血清过敏原抗体总IgE分为特异性IgE（sIgE）与非特异性IgE，sIgE与过敏有关，而非特异性IgE则涉及众多因素，因此sIgE在诊断过敏性疾病方面具有得天独厚的优势，而针对sIgE的检测方法学也发展的尤为迅速。

放射变应原吸附试验（RAST）是最早使用的过敏原检测方法，原理是将纯化的变应原与固相载体结合，加入待检血清及参考对照，再与同位素标记的抗IgE抗体反应，然后测定固相的放射活性，通过标准曲线求出待检血清中特异性IgE的含量，或在标本放射活性高于正常人均数加3s时判为阳性。RAST具有特异性强、敏感性高、影响因素少等优点，但此方法有价格昂贵、检测时间长、不同来源试剂盒的参比血清不同不易互相比较等不足。

在RAST基础之上价格低廉的酶联免疫测定法试验（ELISA）发展起来，其原理与RAST基本相同，区别在于最后会加入酶标记的抗IgE，利用酶底物进行显色。纵然其有价格低、操作简便等优势，但是一次仅检测一个过敏原指标这个 不足之处也不可忽视。

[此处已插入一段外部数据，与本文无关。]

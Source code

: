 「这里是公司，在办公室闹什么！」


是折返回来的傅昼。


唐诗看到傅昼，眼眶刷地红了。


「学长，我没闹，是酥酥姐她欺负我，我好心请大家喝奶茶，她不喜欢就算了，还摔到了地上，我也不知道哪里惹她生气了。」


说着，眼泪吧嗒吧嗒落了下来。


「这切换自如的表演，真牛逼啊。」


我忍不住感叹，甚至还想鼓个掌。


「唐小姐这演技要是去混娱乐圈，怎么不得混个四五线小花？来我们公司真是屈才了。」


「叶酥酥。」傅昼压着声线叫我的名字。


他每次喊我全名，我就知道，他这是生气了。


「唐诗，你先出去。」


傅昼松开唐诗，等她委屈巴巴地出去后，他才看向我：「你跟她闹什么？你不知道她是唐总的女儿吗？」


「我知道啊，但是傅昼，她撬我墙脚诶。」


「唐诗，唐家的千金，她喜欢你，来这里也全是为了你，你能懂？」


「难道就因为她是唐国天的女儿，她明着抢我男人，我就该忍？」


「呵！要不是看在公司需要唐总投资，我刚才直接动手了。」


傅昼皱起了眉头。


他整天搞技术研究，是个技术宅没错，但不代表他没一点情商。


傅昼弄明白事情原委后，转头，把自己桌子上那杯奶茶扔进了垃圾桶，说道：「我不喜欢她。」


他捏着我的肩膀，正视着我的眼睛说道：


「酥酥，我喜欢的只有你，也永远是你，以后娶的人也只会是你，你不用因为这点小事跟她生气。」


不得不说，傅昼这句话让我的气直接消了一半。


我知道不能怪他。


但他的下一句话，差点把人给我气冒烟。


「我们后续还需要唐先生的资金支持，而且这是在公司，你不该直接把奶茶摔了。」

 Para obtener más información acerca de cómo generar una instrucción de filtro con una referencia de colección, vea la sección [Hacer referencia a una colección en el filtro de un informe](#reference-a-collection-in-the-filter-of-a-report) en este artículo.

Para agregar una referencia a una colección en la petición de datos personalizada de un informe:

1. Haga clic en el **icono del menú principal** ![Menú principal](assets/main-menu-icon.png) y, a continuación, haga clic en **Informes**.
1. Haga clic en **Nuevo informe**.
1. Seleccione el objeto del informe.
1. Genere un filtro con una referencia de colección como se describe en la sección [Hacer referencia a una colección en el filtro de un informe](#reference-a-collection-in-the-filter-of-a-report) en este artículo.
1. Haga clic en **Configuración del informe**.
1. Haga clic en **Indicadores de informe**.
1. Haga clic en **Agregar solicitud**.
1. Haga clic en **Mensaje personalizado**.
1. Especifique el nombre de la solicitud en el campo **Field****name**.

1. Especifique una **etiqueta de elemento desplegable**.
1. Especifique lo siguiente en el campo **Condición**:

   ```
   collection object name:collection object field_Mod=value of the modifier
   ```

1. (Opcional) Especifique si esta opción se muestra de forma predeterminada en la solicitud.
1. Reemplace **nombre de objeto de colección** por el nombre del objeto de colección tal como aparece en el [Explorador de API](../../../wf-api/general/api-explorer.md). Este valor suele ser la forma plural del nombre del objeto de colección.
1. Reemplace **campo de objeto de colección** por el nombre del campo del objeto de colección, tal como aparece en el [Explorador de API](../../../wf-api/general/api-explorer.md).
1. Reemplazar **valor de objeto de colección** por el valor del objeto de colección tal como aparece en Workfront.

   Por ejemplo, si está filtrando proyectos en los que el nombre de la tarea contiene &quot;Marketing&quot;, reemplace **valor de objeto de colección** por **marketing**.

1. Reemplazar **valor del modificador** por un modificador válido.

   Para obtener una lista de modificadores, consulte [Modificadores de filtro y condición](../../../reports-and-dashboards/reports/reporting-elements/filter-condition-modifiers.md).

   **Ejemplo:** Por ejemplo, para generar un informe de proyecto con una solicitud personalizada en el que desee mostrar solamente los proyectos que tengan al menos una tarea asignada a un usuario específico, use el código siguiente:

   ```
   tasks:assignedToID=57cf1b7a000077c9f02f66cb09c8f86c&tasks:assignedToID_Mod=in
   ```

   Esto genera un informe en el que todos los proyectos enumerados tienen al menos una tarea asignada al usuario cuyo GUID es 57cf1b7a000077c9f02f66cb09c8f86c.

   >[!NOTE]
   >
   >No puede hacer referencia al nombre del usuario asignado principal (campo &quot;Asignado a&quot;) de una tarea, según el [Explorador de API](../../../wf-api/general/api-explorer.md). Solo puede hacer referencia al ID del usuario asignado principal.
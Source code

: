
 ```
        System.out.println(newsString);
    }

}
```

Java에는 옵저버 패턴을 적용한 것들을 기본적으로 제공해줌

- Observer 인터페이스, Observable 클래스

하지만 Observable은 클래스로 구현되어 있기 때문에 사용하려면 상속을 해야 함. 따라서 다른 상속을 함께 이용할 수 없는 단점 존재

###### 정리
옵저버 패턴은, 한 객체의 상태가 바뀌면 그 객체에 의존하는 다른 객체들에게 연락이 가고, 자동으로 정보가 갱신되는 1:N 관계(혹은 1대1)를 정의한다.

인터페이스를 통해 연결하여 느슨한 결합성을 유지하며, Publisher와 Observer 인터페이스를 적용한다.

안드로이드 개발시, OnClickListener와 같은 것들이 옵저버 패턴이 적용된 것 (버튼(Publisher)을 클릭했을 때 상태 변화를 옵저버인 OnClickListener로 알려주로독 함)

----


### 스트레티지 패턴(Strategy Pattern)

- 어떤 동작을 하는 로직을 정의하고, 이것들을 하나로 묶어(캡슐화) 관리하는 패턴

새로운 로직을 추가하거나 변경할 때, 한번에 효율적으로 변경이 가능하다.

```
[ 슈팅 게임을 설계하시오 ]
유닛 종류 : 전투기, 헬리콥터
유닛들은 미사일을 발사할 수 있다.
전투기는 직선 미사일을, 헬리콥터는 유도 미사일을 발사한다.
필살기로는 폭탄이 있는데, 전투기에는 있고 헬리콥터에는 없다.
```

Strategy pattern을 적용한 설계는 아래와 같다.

为解决这一问题，检测技术再次升级。在ELISA的基础上更换发光底物，搭载微流控技术又演变出了微流卡化学发光过敏原检测系统，手工将样本和试剂依次加入微流卡相应位置，放入化学发光分析仪，即可自动完成10余项检测。具有样本量少，快速便捷的优势及半自动、通量低、精确性不稳定的不足。

随后技术探索仍在继续，采用荧光免疫分析技术（FEIA）的Immuno-CAP出现，凭借全自动分析、灵敏度高的优势，以及已知过敏原为单独试剂，可根据临床需求随机组合的特点，被国内外指南推荐为“金标准”。

但sIgE的检测之路并没有自此一帆风顺。

sIgE检测现状

虽然目前多项已发表的研究以FEIA为“金标准”评价不同检测体系间一致性，也获得了不同检测体系对特定sIgE 项目检测一致性良好的结论，但是不同检测方法间一致性良好不等同于可互相替代。

主要原因大致为：一致性的研究多为定性结果（如阳性检出率）或分级结果的比较，以Kappa值作为检测一致性的指标，因检测体系所限，大多未进行定量结果一致性分析；不同检测方法对于不同sIgE项目检出的灵敏度和特异度不一致；即使均为定量检测结果，不同定量检测体系间结果的比较研究也缺乏较好的一致性；目前一致性研究仅限于单项sIgE，未涉及混合项sIgE的检测。

总体来看，当前临床应用的sIgE检测方法和检测体系多样，检测结果存在一定差异，缺乏实验室间互认的检测结果仍是值得关注的问题。正确解读sIgE检测结果需结合病史或必要的其他诊断方法，虽然国内尚无指导临床医师及检验医师正确解读结果的临床路径，但中国医师协会变态反应医师分会等专家组已制定相关共识，相信会使sIgE检测走向更加规范有效的方向。